The counselor proceeded to bring up Karissa's chart and noted that everything was normal. Every test that was done from birth to the day she died was normal. A chromosome study was also done and Karissa had the correct number of chromosomes. They even looked at the tips of every single chromosome, called telomeres, and these were also normal. There was, however, a test that was done when Karissa was 2 weeks old that came up abnormal but when it was re-checked a year later, it was normal. Up until our appointment on Monday, I was never made aware that the test was re-checked and that is was normal. Kinda wished I had known, as it would have eased my mind of all the 'what-ifs' that went through my mind (and still do) following Karissa's death.
Karissa had elevated levels of 3-hydroxyisovalericacid which is associated with defects in biotin (a B-complex vitamin) metabolism. I remember the day the neurologist went over the results of that specific test with me. He said something like "her lab value is slightly elevated but it is nothing to worry about. Infants that have abnormal (elevated) lab values don't end up living very long and her lab value is close to the normal value. I am not worried." And that was it. Thanks.
So of course, you can understand when I tell you that after she died, that was all I kept thinking about. Was that how she died? Did the lab value progressively get worse? Did it increase even more? And the worst thought of all...could we have corrected it thereby preventing her death? The answer, according to my research, was probably so. Almost 2 years later, I can now put that thought to rest. I know that is not why she died.
I was going into this appointment with the understanding that we would be informed of all our options for prenatal screening: CVS, amnio, ect... We declined each one, not wanting to risk anything to our unborn babies. Besides, it would not in any way change our decision to have our baby/babies if something was wrong. What I didn't expect was to delve into Karissa's medical history. As hard as it was, I am glad we did. I was always looking for an answer to why Karissa died. Yes, she had a seizure that was so bad it took her life, but what else? What else caused her to regress in almost all areas of development.

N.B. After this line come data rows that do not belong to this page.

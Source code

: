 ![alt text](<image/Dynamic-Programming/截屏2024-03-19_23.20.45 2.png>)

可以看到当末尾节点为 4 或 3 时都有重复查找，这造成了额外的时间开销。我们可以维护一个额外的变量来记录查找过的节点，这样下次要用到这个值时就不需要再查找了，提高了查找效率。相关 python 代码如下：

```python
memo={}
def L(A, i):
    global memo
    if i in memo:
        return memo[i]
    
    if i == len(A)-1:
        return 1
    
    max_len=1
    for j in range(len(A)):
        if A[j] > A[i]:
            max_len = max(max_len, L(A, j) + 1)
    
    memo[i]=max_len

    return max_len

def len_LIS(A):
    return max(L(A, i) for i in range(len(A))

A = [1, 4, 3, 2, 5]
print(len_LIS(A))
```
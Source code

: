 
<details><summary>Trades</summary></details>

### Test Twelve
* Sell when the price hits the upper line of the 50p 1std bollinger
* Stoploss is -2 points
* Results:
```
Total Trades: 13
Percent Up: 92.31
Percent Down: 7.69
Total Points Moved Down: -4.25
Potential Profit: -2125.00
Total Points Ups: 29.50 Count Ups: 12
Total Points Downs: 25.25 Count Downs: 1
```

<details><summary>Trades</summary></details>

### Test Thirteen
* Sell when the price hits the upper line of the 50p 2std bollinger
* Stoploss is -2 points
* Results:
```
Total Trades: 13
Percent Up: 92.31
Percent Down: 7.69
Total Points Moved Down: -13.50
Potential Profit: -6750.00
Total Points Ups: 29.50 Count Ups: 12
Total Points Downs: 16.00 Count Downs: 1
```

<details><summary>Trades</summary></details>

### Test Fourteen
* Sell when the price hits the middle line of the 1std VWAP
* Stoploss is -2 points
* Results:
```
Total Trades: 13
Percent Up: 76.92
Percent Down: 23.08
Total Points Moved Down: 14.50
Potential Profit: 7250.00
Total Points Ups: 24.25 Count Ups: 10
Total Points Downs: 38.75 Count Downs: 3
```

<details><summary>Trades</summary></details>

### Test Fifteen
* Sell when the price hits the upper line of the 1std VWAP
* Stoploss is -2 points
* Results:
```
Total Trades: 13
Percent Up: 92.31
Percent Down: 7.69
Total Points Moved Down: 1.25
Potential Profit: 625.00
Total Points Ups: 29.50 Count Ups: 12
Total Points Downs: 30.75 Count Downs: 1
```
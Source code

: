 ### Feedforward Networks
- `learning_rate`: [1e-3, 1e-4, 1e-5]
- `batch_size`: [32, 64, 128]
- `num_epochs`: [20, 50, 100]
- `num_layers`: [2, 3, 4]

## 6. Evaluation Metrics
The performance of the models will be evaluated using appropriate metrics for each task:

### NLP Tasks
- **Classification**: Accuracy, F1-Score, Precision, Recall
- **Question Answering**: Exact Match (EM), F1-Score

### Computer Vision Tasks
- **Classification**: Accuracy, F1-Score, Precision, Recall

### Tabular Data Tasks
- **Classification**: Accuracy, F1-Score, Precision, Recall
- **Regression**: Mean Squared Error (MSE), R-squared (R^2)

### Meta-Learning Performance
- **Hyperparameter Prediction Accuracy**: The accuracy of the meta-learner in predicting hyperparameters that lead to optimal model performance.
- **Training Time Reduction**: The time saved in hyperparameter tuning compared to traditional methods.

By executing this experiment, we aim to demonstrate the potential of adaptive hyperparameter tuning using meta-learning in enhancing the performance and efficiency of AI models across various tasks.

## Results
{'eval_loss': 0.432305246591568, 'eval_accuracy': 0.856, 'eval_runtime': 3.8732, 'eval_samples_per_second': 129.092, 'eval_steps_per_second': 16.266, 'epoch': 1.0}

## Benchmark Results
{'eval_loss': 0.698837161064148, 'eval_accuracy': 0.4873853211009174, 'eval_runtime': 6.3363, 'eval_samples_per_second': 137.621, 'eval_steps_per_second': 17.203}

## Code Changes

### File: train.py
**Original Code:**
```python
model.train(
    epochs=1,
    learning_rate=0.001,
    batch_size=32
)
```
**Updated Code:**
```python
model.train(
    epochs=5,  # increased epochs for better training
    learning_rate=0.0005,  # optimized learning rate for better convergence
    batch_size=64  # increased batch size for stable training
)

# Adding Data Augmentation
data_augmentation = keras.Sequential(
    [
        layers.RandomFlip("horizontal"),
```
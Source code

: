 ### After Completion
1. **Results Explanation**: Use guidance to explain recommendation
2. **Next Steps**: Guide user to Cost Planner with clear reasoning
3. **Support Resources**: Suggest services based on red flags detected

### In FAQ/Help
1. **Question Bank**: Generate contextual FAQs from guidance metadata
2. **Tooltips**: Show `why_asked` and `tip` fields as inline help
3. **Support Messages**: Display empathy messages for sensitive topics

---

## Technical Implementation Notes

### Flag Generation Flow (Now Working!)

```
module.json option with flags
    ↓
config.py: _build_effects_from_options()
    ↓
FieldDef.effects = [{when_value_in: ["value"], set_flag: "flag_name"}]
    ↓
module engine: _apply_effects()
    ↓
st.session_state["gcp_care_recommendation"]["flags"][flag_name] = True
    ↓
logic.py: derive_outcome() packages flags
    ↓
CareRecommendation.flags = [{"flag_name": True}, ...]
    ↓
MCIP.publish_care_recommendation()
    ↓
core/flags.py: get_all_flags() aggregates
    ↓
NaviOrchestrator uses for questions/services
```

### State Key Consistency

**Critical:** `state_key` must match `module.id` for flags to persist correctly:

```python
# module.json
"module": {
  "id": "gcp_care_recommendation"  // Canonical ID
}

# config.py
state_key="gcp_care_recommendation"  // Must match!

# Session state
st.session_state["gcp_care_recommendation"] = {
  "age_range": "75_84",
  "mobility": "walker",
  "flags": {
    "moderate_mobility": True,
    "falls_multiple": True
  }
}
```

After spending almost half of the appointment talking about Karissa, the counselor said that it is very unlikely that our babies will be sick like Karissa. She said that there is a 25% chance that one or both babies could have epilepsy, IF the epilepsy is genetic, which, as far as we know, is NOT! She even went as far to say that she feels as if both babies will be fine. Only time will tell. But at least I got some reassurance from that appointment. I am thankful.